▶ Exercise
Keep the wording of every entry exactly as it is while leaving the pictures out of your copy.

▶ Data to process
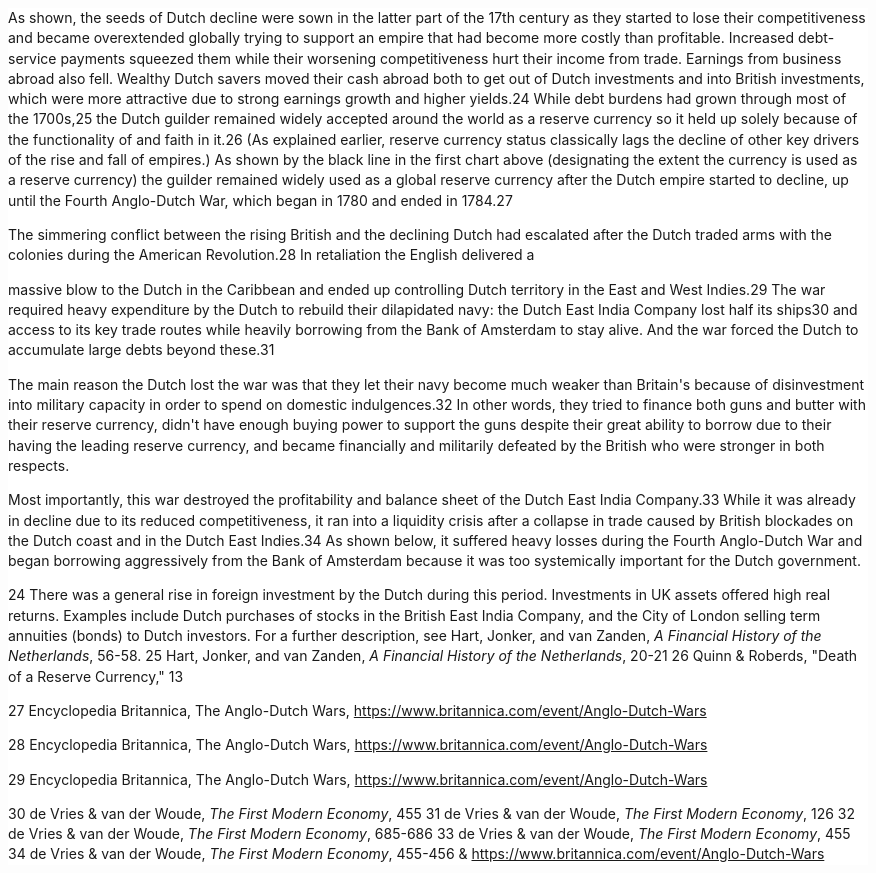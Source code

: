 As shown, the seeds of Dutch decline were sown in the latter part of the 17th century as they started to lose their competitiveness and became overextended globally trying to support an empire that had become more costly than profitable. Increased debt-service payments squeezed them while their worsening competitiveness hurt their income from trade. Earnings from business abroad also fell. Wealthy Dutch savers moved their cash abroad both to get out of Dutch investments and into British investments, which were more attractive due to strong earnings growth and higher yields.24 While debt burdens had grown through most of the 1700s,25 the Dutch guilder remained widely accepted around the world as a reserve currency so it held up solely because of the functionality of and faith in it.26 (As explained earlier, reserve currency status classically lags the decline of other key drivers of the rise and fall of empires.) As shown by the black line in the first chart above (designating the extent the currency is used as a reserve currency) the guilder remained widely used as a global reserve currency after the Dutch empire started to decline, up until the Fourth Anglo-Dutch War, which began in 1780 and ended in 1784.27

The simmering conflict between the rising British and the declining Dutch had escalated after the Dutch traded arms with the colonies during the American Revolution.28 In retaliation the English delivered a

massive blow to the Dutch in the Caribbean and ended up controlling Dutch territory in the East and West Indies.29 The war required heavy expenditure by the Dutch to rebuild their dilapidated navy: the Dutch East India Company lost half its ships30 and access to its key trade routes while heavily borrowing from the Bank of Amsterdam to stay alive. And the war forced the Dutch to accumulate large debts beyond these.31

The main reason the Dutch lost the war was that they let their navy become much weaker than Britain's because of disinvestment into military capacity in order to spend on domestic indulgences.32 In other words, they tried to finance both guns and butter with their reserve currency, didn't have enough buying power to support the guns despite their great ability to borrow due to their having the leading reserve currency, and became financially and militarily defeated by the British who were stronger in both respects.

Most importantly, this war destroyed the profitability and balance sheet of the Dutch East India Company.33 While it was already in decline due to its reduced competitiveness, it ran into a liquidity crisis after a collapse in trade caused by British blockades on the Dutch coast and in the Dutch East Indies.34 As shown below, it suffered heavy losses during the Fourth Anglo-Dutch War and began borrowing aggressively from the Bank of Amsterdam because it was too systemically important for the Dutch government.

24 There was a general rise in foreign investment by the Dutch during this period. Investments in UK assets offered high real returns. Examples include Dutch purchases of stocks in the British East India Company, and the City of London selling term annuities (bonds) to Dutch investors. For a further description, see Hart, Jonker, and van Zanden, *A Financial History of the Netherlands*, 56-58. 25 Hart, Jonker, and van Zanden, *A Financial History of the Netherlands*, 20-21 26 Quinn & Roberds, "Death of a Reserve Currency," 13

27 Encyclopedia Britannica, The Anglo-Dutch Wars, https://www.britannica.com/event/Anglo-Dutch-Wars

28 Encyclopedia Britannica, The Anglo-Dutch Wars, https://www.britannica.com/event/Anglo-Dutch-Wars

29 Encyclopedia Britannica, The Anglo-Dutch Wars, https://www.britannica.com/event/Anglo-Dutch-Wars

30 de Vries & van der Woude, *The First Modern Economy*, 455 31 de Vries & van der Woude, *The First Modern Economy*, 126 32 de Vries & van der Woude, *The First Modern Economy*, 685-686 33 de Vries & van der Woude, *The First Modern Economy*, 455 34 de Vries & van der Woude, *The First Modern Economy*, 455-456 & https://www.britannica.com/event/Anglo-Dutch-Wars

▶ Output
Source code

: As shown, the seeds of Dutch decline were sown in the latter part of the 17th century as they started to lose their competitiveness and became overextended globally trying to support an empire that had become more costly than profitable. Increased debt-service payments squeezed them while their worsening competitiveness hurt their income from trade. Earnings from business abroad also fell. Wealthy Dutch savers moved their cash abroad both to get out of Dutch investments and into British investments, which were more attractive due to strong earnings growth and higher yields.24 While debt burdens had grown through most of the 1700s,25 the Dutch guilder remained widely accepted around the world as a reserve currency so it held up solely because of the functionality of and faith in it.26 (As explained earlier, reserve currency status classically lags the decline of other key drivers of the rise and fall of empires.) As shown by the black line in the first chart above (designating the extent the currency is used as a reserve currency) the guilder remained widely used as a global reserve currency after the Dutch empire started to decline, up until the Fourth Anglo-Dutch War, which began in 1780 and ended in 1784.27

The simmering conflict between the rising British and the declining Dutch had escalated after the Dutch traded arms with the colonies during the American Revolution.28 In retaliation the English delivered a

massive blow to the Dutch in the Caribbean and ended up controlling Dutch territory in the East and West Indies.29 The war required heavy expenditure by the Dutch to rebuild their dilapidated navy: the Dutch East India Company lost half its ships30 and access to its key trade routes while heavily borrowing from the Bank of Amsterdam to stay alive. And the war forced the Dutch to accumulate large debts beyond these.31

The main reason the Dutch lost the war was that they let their navy become much weaker than Britain's because of disinvestment into military capacity in order to spend on domestic indulgences.32 In other words, they tried to finance both guns and butter with their reserve currency, didn't have enough buying power to support the guns despite their great ability to borrow due to their having the leading reserve currency, and became financially and militarily defeated by the British who were stronger in both respects.

Most importantly, this war destroyed the profitability and balance sheet of the Dutch East India Company.33 While it was already in decline due to its reduced competitiveness, it ran into a liquidity crisis after a collapse in trade caused by British blockades on the Dutch coast and in the Dutch East Indies.34 As shown below, it suffered heavy losses during the Fourth Anglo-Dutch War and began borrowing aggressively from the Bank of Amsterdam because it was too systemically important for the Dutch government.

24 There was a general rise in foreign investment by the Dutch during this period. Investments in UK assets offered high real returns. Examples include Dutch purchases of stocks in the British East India Company, and the City of London selling term annuities (bonds) to Dutch investors. For a further description, see Hart, Jonker, and van Zanden, *A Financial History of the Netherlands*, 56-58. 25 Hart, Jonker, and van Zanden, *A Financial History of the Netherlands*, 20-21 26 Quinn & Roberds, "Death of a Reserve Currency," 13

27 Encyclopedia Britannica, The Anglo-Dutch Wars, https://www.britannica.com/event/Anglo-Dutch-Wars

28 Encyclopedia Britannica, The Anglo-Dutch Wars, https://www.britannica.com/event/Anglo-Dutch-Wars

29 Encyclopedia Britannica, The Anglo-Dutch Wars, https://www.britannica.com/event/Anglo-Dutch-Wars

30 de Vries & van der Woude, *The First Modern Economy*, 455 31 de Vries & van der Woude, *The First Modern Economy*, 126 32 de Vries & van der Woude, *The First Modern Economy*, 685-686 33 de Vries & van der Woude, *The First Modern Economy*, 455 34 de Vries & van der Woude, *The First Modern Economy*, 455-456 & https://www.britannica.com/event/Anglo-Dutch-Wars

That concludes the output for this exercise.